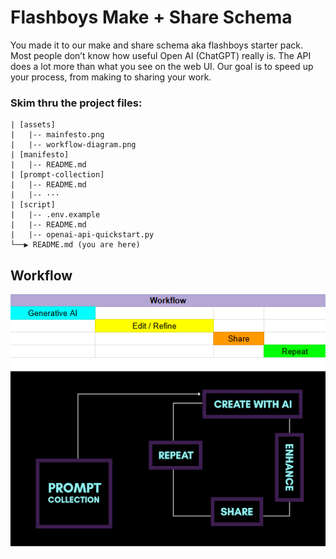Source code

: # Flashboys Make + Share Schema

You made it to our make and share schema aka flashboys starter pack. Most people don’t know how useful Open AI (ChatGPT) really is. The API does a lot more than what you see on the web UI. Our goal is to speed up your process, from making to sharing your work.

### Skim thru the project files:

```
| [assets]
|   |-- mainfesto.png
|   |-- workflow-diagram.png
| [manifesto]
|   |-- README.md
| [prompt-collection]
|   |-- README.md
|   |-- ···
| [script]
|   |-- .env.example
|   |-- README.md
|   |-- openai-api-quickstart.py
└──▶ README.md (you are here)
```

## Workflow

![Workflow Diagram](assets/workflow-diagram.png)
....
Transcribe the whole listing above exactly and leave out the pictures.

TASK OUTPUT =
Source code

: # Flashboys Make + Share Schema

You made it to our make and share schema aka flashboys starter pack. Most people don’t know how useful Open AI (ChatGPT) really is. The API does a lot more than what you see on the web UI. Our goal is to speed up your process, from making to sharing your work.

### Skim thru the project files:

```
| [assets]
|   |-- mainfesto.png
|   |-- workflow-diagram.png
| [manifesto]
|   |-- README.md
| [prompt-collection]
|   |-- README.md
|   |-- ···
| [script]
|   |-- .env.example
|   |-- README.md
|   |-- openai-api-quickstart.py
└──▶ README.md (you are here)
```

## Workflow

![Workflow Diagram](assets/workflow-diagram.png)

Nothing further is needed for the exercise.